Please count the lines in the listing below where the word "universal" appears. Give the number only.

**** SOURCE DATA

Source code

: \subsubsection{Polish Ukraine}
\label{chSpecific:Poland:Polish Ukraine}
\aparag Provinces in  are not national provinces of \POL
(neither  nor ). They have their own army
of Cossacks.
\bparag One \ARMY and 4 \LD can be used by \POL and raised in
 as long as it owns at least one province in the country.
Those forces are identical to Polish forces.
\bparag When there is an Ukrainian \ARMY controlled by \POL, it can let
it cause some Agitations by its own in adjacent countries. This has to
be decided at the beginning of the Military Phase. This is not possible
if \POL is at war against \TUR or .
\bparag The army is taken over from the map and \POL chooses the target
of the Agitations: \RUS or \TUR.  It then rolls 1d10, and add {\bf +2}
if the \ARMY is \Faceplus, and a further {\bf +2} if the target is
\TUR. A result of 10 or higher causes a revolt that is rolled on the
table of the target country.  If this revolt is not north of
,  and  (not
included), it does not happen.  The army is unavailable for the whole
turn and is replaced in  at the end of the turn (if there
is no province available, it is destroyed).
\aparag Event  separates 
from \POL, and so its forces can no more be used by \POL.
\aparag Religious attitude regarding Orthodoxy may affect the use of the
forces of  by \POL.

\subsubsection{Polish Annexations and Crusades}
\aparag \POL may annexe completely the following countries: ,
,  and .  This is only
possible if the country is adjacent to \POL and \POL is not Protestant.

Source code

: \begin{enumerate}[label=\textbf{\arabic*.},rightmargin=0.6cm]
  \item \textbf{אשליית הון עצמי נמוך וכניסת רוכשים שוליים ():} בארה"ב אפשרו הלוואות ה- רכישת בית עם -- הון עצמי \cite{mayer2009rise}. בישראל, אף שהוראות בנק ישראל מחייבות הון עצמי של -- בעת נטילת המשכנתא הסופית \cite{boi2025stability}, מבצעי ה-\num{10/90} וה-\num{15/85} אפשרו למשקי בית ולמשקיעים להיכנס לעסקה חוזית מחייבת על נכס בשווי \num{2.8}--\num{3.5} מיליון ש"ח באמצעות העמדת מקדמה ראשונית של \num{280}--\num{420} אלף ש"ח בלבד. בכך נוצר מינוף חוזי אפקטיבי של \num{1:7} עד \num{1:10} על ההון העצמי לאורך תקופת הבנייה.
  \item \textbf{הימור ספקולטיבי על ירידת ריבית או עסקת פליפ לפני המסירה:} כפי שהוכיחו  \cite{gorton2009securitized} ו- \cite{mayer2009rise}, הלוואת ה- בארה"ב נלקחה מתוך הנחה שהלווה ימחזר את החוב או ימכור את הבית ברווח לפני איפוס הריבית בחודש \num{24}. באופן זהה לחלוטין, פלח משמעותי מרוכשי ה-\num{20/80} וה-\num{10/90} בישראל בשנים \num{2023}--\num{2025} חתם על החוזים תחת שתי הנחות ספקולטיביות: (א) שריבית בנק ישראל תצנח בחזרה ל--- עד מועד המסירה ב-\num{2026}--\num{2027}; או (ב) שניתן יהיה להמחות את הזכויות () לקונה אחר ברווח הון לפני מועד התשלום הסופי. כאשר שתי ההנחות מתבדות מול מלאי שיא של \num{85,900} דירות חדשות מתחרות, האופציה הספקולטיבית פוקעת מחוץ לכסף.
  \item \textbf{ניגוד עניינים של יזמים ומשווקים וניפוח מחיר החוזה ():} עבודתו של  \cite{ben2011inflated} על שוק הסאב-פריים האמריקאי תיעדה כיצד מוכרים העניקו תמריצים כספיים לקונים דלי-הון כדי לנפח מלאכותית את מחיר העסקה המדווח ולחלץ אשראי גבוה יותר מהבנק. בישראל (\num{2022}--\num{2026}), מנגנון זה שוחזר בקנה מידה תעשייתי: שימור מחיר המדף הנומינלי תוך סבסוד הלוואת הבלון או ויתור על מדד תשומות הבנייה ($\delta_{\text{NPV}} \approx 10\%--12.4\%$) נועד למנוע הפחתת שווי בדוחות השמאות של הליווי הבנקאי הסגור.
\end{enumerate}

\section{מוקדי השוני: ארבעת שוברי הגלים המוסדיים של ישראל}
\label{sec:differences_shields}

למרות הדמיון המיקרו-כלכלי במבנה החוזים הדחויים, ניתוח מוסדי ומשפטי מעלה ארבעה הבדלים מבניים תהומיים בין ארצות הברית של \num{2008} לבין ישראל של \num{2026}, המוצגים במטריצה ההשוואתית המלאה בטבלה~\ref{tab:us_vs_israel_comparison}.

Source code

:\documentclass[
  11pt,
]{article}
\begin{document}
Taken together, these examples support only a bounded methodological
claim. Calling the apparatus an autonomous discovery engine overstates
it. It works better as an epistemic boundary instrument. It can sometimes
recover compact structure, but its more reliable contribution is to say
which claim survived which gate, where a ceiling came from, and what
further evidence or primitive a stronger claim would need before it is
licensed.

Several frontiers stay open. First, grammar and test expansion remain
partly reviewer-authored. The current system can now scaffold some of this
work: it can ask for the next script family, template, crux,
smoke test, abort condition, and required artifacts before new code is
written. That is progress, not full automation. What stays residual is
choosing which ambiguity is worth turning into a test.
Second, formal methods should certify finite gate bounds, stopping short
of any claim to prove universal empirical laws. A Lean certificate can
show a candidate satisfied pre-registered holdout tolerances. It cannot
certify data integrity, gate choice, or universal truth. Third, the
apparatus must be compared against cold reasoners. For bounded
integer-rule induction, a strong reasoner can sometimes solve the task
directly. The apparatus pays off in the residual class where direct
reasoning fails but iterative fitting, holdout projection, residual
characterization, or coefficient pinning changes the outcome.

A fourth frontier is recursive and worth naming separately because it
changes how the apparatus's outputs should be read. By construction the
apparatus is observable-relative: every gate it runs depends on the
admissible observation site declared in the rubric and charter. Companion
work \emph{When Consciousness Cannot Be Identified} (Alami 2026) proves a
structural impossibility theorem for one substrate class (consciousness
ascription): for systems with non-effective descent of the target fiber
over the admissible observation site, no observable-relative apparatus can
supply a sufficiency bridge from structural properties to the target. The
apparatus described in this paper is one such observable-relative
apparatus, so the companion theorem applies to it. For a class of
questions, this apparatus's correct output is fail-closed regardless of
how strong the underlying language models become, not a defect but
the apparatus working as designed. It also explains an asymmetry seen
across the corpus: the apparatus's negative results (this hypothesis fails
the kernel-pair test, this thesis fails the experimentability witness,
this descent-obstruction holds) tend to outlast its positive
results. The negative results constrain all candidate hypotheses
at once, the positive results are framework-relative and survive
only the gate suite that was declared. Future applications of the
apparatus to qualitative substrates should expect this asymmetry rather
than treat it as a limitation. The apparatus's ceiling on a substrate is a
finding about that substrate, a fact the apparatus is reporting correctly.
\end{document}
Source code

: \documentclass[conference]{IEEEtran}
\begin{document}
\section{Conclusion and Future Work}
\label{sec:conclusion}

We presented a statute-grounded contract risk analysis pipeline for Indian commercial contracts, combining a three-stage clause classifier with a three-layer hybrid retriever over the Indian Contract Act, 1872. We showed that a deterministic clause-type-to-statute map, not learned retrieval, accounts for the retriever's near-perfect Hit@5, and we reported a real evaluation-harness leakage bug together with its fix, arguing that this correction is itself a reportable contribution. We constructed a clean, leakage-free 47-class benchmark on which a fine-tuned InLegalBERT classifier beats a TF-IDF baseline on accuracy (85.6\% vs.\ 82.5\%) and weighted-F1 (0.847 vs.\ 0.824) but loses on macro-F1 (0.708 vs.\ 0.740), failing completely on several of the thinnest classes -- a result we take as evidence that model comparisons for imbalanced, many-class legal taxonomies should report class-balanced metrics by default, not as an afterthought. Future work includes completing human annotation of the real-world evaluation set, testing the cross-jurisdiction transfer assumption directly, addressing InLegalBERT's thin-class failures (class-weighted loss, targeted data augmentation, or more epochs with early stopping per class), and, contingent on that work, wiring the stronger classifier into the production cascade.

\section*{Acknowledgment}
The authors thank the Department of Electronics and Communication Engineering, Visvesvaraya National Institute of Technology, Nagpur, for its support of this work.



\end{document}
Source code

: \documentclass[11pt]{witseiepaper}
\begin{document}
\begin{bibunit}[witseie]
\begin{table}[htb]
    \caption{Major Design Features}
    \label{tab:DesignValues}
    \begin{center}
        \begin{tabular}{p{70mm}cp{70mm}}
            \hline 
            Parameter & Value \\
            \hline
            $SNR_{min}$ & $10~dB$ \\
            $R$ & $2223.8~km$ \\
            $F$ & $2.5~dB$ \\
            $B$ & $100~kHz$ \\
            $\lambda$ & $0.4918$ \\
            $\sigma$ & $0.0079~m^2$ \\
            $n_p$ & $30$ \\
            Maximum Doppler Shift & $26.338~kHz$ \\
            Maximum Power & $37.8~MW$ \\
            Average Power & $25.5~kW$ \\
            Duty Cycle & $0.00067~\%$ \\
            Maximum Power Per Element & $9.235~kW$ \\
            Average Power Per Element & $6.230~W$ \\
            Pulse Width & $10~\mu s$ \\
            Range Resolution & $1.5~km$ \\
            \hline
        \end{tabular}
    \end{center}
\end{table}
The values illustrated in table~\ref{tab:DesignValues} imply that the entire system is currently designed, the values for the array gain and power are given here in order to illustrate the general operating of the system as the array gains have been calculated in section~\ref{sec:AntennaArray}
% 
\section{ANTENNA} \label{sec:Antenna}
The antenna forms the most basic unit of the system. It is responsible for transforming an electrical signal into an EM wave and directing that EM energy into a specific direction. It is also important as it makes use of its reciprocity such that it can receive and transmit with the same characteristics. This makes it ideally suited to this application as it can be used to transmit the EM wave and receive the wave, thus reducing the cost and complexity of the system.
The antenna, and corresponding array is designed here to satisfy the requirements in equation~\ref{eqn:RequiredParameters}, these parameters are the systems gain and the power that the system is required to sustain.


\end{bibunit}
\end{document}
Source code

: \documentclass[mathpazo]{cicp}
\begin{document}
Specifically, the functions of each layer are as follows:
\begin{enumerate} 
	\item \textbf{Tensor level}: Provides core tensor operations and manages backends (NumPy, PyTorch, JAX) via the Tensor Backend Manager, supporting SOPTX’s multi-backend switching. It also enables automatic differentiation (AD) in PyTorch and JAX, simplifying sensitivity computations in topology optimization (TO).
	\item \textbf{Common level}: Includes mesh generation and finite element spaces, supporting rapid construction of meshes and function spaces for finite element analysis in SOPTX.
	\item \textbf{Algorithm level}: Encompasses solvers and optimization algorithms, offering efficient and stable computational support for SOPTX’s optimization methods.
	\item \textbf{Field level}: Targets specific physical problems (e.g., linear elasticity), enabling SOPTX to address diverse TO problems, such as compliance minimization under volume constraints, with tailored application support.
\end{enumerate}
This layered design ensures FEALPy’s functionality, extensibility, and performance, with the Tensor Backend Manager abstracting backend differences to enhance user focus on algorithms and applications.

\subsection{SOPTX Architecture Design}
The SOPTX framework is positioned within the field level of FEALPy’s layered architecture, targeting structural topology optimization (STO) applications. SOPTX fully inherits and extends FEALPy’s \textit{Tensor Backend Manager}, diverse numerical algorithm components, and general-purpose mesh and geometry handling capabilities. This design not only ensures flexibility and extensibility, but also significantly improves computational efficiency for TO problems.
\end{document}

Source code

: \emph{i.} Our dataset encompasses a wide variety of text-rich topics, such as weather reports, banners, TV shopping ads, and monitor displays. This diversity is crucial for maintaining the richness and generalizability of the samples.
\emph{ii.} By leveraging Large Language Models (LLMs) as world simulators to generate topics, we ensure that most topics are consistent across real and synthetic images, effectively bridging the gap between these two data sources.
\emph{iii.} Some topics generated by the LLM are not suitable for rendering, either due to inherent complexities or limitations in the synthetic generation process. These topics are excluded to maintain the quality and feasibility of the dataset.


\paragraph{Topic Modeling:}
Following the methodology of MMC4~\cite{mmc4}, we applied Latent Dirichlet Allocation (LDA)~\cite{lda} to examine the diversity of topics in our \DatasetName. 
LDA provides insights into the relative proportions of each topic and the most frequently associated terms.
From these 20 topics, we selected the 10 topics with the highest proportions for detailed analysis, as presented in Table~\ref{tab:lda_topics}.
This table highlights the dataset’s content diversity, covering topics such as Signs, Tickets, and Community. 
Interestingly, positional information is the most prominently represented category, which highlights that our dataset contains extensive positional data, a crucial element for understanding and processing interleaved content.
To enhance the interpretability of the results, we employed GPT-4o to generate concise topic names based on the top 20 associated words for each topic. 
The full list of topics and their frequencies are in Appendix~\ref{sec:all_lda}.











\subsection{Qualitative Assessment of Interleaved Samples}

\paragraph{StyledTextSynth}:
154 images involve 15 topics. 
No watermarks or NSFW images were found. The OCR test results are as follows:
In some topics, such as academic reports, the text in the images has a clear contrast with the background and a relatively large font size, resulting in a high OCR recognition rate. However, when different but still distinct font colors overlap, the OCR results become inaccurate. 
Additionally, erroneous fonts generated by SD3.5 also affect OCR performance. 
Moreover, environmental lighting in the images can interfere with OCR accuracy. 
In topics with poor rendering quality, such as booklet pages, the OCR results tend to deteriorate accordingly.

********

* EXERCISE SOLUTION
2